- _ACTION ITEM_
Examine the material below. Gather every line in which the string "width" appears.

- _RECORD EXCERPTS_
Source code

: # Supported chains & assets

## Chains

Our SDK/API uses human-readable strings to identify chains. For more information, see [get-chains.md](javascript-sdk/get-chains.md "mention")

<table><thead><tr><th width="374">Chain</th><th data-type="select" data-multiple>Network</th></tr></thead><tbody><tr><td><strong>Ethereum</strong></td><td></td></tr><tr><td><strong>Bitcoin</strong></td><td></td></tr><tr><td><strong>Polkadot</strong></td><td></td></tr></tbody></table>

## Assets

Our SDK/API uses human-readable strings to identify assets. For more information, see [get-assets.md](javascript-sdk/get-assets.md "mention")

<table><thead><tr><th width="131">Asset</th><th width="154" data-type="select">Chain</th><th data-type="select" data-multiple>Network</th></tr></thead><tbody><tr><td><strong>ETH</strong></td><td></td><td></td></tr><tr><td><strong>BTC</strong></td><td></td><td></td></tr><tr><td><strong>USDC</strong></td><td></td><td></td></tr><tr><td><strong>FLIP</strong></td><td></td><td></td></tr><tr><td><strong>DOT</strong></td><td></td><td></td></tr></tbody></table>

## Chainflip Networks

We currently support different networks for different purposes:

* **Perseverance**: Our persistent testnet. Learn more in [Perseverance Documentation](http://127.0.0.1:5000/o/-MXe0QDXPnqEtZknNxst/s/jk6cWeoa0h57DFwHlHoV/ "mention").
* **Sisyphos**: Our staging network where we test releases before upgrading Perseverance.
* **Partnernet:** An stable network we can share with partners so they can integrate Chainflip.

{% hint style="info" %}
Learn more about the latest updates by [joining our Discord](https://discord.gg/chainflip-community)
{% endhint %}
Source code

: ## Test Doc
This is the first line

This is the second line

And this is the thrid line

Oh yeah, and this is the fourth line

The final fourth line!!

- _REPLY_
<table><thead><tr><th width="374">Chain</th><th data-type="select" data-multiple>Network</th></tr></thead><tbody><tr><td><strong>Ethereum</strong></td><td></td></tr><tr><td><strong>Bitcoin</strong></td><td></td></tr><tr><td><strong>Polkadot</strong></td><td></td></tr></tbody></table>
<table><thead><tr><th width="131">Asset</th><th width="154" data-type="select">Chain</th><th data-type="select" data-multiple>Network</th></tr></thead><tbody><tr><td><strong>ETH</strong></td><td></td><td></td></tr><tr><td><strong>BTC</strong></td><td></td><td></td></tr><tr><td><strong>USDC</strong></td><td></td><td></td></tr><tr><td><strong>FLIP</strong></td><td></td><td></td></tr><tr><td><strong>DOT</strong></td><td></td><td></td></tr></tbody></table>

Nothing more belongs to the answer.